• The American surgeon · Sep 1998

    Comparative Study

    A protocol for the initial management of unstable pelvic fractures.

    • D Bassam, G A Cephas, K A Ferguson, L N Beard, and J S Young.
    • Department of Surgery, Northwestern University School of Medicine, Chicago, Illinois, USA.
    • Am Surg. 1998 Sep 1;64(9):862-7.

    AbstractThe initial management of life-threatening hemorrhage associated with severe pelvic fractures has long been a source of debate. A review of the literature reveals that many advocate emergent orthopedic external fixation (EX-FIX) for severe pelvic fractures, whereas others claim greater success with angiographic embolization (ANGIO) as the first line of treatment.
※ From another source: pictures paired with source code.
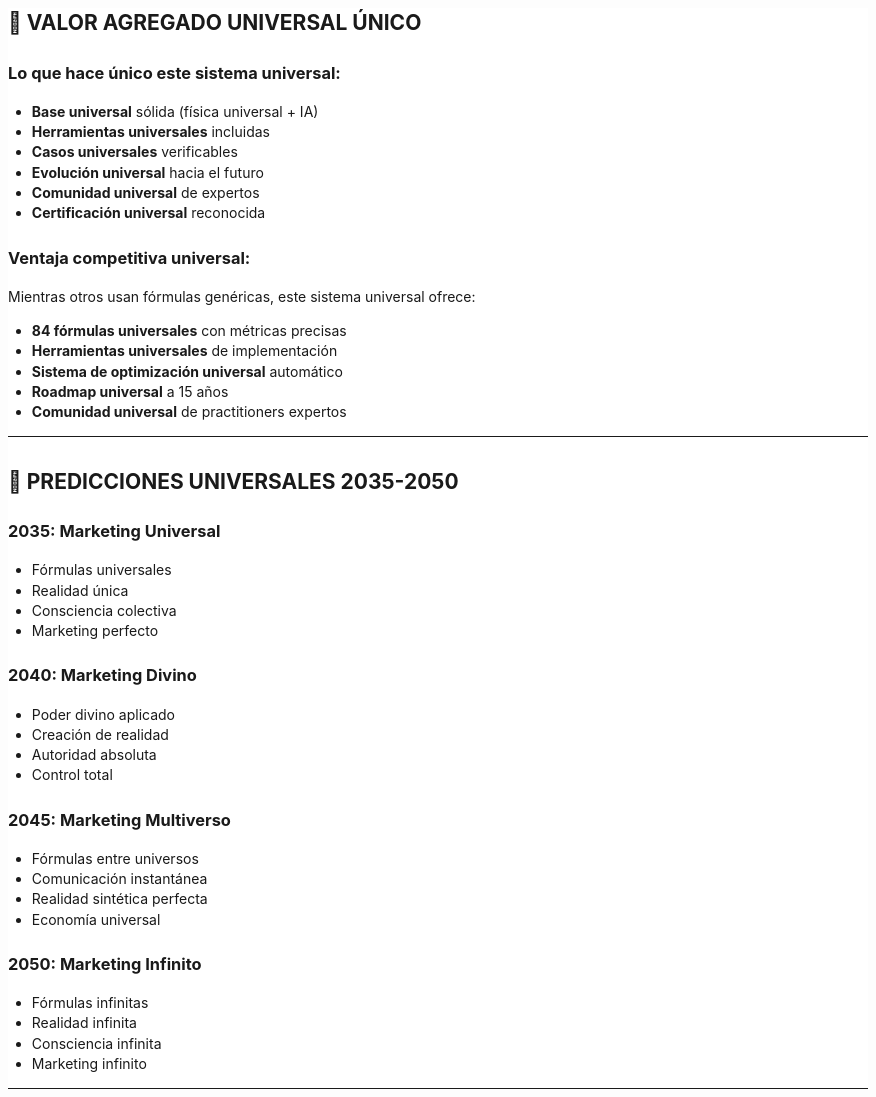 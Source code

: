 
## 💎 **VALOR AGREGADO UNIVERSAL ÚNICO**

### **Lo que hace único este sistema universal:**
- **Base universal** sólida (física universal + IA)
- **Herramientas universales** incluidas
- **Casos universales** verificables
- **Evolución universal** hacia el futuro
- **Comunidad universal** de expertos
- **Certificación universal** reconocida

### **Ventaja competitiva universal:**
Mientras otros usan fórmulas genéricas, este sistema universal ofrece:
- **84 fórmulas universales** con métricas precisas
- **Herramientas universales** de implementación
- **Sistema de optimización universal** automático
- **Roadmap universal** a 15 años
- **Comunidad universal** de practitioners expertos

---

## 🔮 **PREDICCIONES UNIVERSALES 2035-2050**

### **2035: Marketing Universal**
- Fórmulas universales
- Realidad única
- Consciencia colectiva
- Marketing perfecto

### **2040: Marketing Divino**
- Poder divino aplicado
- Creación de realidad
- Autoridad absoluta
- Control total

### **2045: Marketing Multiverso**
- Fórmulas entre universos
- Comunicación instantánea
- Realidad sintética perfecta
- Economía universal

### **2050: Marketing Infinito**
- Fórmulas infinitas
- Realidad infinita
- Consciencia infinita
- Marketing infinito

---
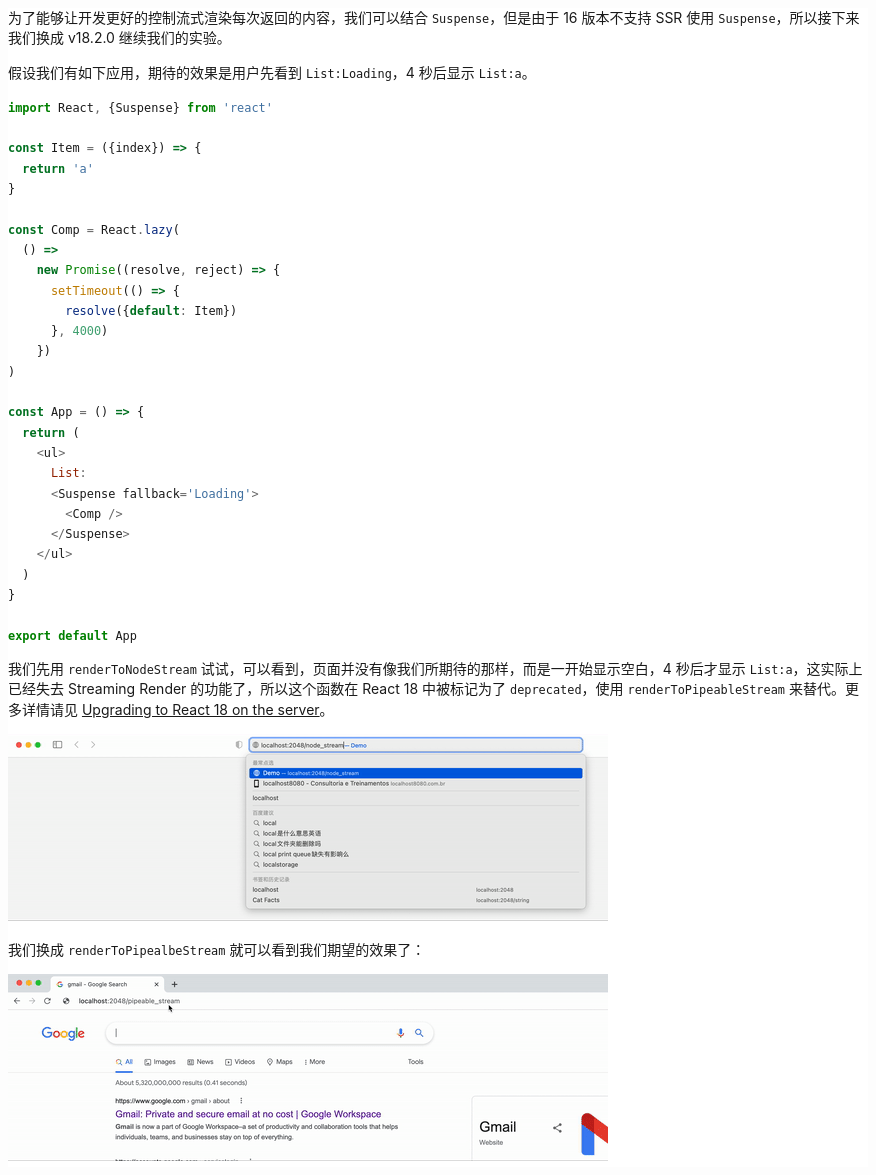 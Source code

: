 为了能够让开发更好的控制流式渲染每次返回的内容，我们可以结合 `Suspense`，但是由于 16 版本不支持 SSR 使用 `Suspense`，所以接下来我们换成 v18.2.0 继续我们的实验。

假设我们有如下应用，期待的效果是用户先看到 `List:Loading`，4 秒后显示 `List:a`。

```js
import React, {Suspense} from 'react'

const Item = ({index}) => {
  return 'a'
}

const Comp = React.lazy(
  () =>
    new Promise((resolve, reject) => {
      setTimeout(() => {
        resolve({default: Item})
      }, 4000)
    })
)

const App = () => {
  return (
    <ul>
      List:
      <Suspense fallback='Loading'>
        <Comp />
      </Suspense>
    </ul>
  )
}

export default App
```

我们先用 `renderToNodeStream` 试试，可以看到，页面并没有像我们所期待的那样，而是一开始显示空白，4 秒后才显示 `List:a`，这实际上已经失去 Streaming Render 的功能了，所以这个函数在 React 18 中被标记为了 `deprecated`，使用 `renderToPipeableStream` 来替代。更多详情请见 [Upgrading to React 18 on the server](https://github.com/reactwg/react-18/discussions/22)。

![](./react-ssr-stream-selection-render/node_stream_suspense.gif)

我们换成 `renderToPipealbeStream` 就可以看到我们期望的效果了：

![](./react-ssr-stream-selection-render/pipeable_stream_suspense.gif)
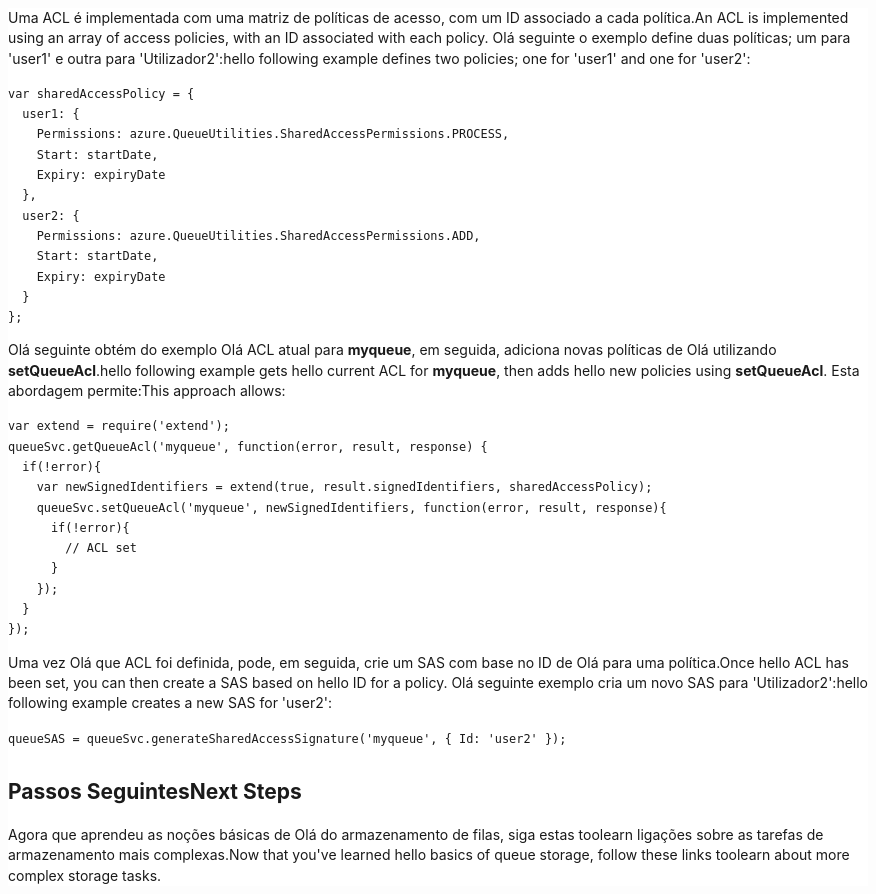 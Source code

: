 <span data-ttu-id="7b362-189">Uma ACL é implementada com uma matriz de políticas de acesso, com um ID associado a cada política.</span><span class="sxs-lookup"><span data-stu-id="7b362-189">An ACL is implemented using an array of access policies, with an ID associated with each policy.</span></span> <span data-ttu-id="7b362-190">Olá seguinte o exemplo define duas políticas; um para 'user1' e outra para 'Utilizador2':</span><span class="sxs-lookup"><span data-stu-id="7b362-190">hello  following example defines two policies; one for 'user1' and one for 'user2':</span></span>

```
var sharedAccessPolicy = {
  user1: {
    Permissions: azure.QueueUtilities.SharedAccessPermissions.PROCESS,
    Start: startDate,
    Expiry: expiryDate
  },
  user2: {
    Permissions: azure.QueueUtilities.SharedAccessPermissions.ADD,
    Start: startDate,
    Expiry: expiryDate
  }
};
```

<span data-ttu-id="7b362-191">Olá seguinte obtém do exemplo Olá ACL atual para **myqueue**, em seguida, adiciona novas políticas de Olá utilizando **setQueueAcl**.</span><span class="sxs-lookup"><span data-stu-id="7b362-191">hello following example gets hello current ACL for **myqueue**, then adds hello new policies using **setQueueAcl**.</span></span> <span data-ttu-id="7b362-192">Esta abordagem permite:</span><span class="sxs-lookup"><span data-stu-id="7b362-192">This approach allows:</span></span>

```
var extend = require('extend');
queueSvc.getQueueAcl('myqueue', function(error, result, response) {
  if(!error){
    var newSignedIdentifiers = extend(true, result.signedIdentifiers, sharedAccessPolicy);
    queueSvc.setQueueAcl('myqueue', newSignedIdentifiers, function(error, result, response){
      if(!error){
        // ACL set
      }
    });
  }
});
```

<span data-ttu-id="7b362-193">Uma vez Olá que ACL foi definida, pode, em seguida, crie um SAS com base no ID de Olá para uma política.</span><span class="sxs-lookup"><span data-stu-id="7b362-193">Once hello ACL has been set, you can then create a SAS based on hello ID for a policy.</span></span> <span data-ttu-id="7b362-194">Olá seguinte exemplo cria um novo SAS para 'Utilizador2':</span><span class="sxs-lookup"><span data-stu-id="7b362-194">hello following example creates a new SAS for 'user2':</span></span>

```
queueSAS = queueSvc.generateSharedAccessSignature('myqueue', { Id: 'user2' });
```

## <a name="next-steps"></a><span data-ttu-id="7b362-195">Passos Seguintes</span><span class="sxs-lookup"><span data-stu-id="7b362-195">Next Steps</span></span>
<span data-ttu-id="7b362-196">Agora que aprendeu as noções básicas de Olá do armazenamento de filas, siga estas toolearn ligações sobre as tarefas de armazenamento mais complexas.</span><span class="sxs-lookup"><span data-stu-id="7b362-196">Now that you've learned hello basics of queue storage, follow these links toolearn about more complex storage tasks.</span></span>
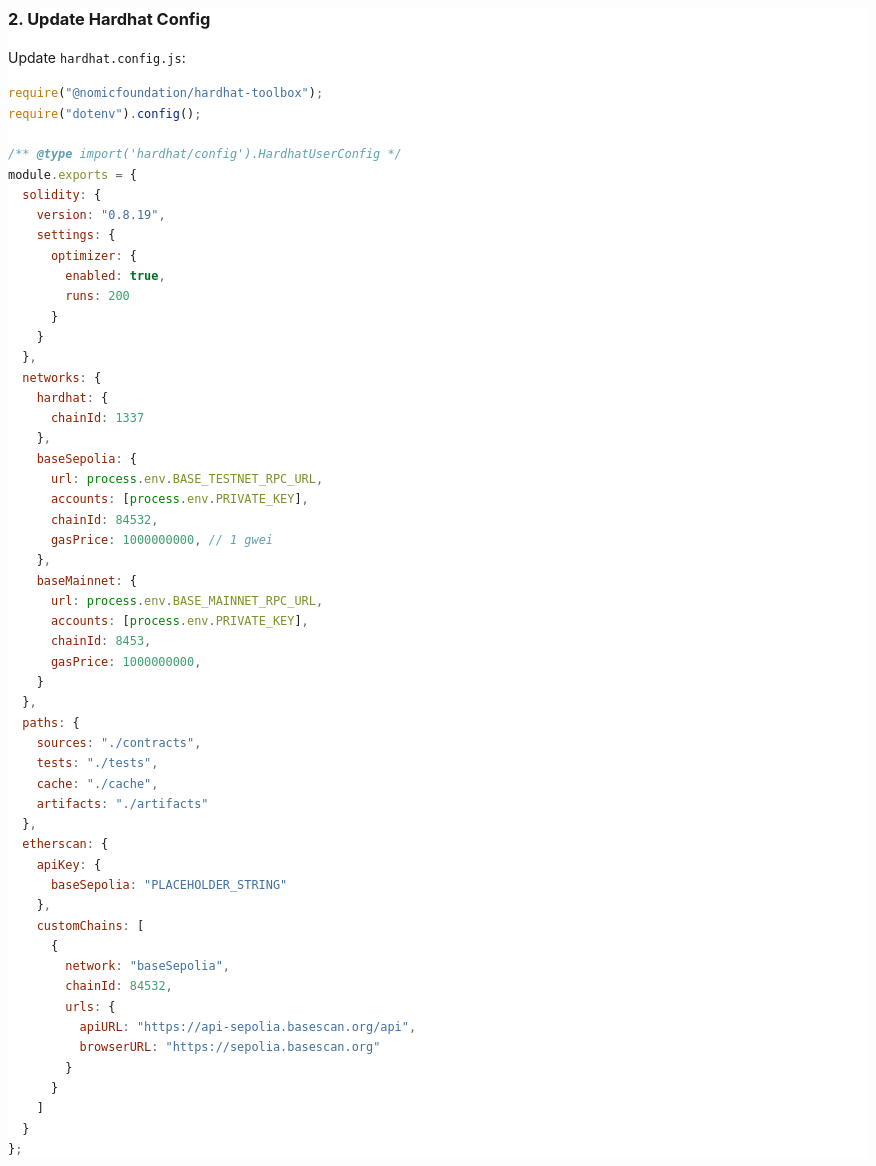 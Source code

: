 ### 2. Update Hardhat Config
Update `hardhat.config.js`:

```javascript
require("@nomicfoundation/hardhat-toolbox");
require("dotenv").config();

/** @type import('hardhat/config').HardhatUserConfig */
module.exports = {
  solidity: {
    version: "0.8.19",
    settings: {
      optimizer: {
        enabled: true,
        runs: 200
      }
    }
  },
  networks: {
    hardhat: {
      chainId: 1337
    },
    baseSepolia: {
      url: process.env.BASE_TESTNET_RPC_URL,
      accounts: [process.env.PRIVATE_KEY],
      chainId: 84532,
      gasPrice: 1000000000, // 1 gwei
    },
    baseMainnet: {
      url: process.env.BASE_MAINNET_RPC_URL, 
      accounts: [process.env.PRIVATE_KEY],
      chainId: 8453,
      gasPrice: 1000000000,
    }
  },
  paths: {
    sources: "./contracts",
    tests: "./tests", 
    cache: "./cache",
    artifacts: "./artifacts"
  },
  etherscan: {
    apiKey: {
      baseSepolia: "PLACEHOLDER_STRING"
    },
    customChains: [
      {
        network: "baseSepolia",
        chainId: 84532,
        urls: {
          apiURL: "https://api-sepolia.basescan.org/api",
          browserURL: "https://sepolia.basescan.org"
        }
      }
    ]
  }
};
```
Although many have attempted to classify management options by fracture pattern, to date there has been no prospective trial comparing outcomes for each method of treatment. We offer a prospective study of all pelvic fracture patients admitted to our Level I trauma center between July 1994 and July 1995. Patients were classified according to fracture pattern and degree of hemodynamic instability. Those with primarily anterior pelvic ring fractures underwent emergent EX-FIX for control of hemorrhage, whereas those with primarily posterior pelvic ring fractures underwent emergent ANGIO to control hemorrhage. We found that blood product requirements and hospital stay were similar in each group. However, the complication rate was higher in patients who underwent initial emergency EX-FIX, primarily because of failure to adequately control hemorrhage. We conclude that patients with anterior-posterior compression type 2 and 3, lateral compression type 2 and 3, or vertical shear injuries, who are hemodynamically unstable as a result of their pelvic fracture, should undergo immediate ANGIO if laparotomy is not indicated. If laparotomy is indicated, EX-FIX should be placed intraoperatively, followed by postoperative ANGIO.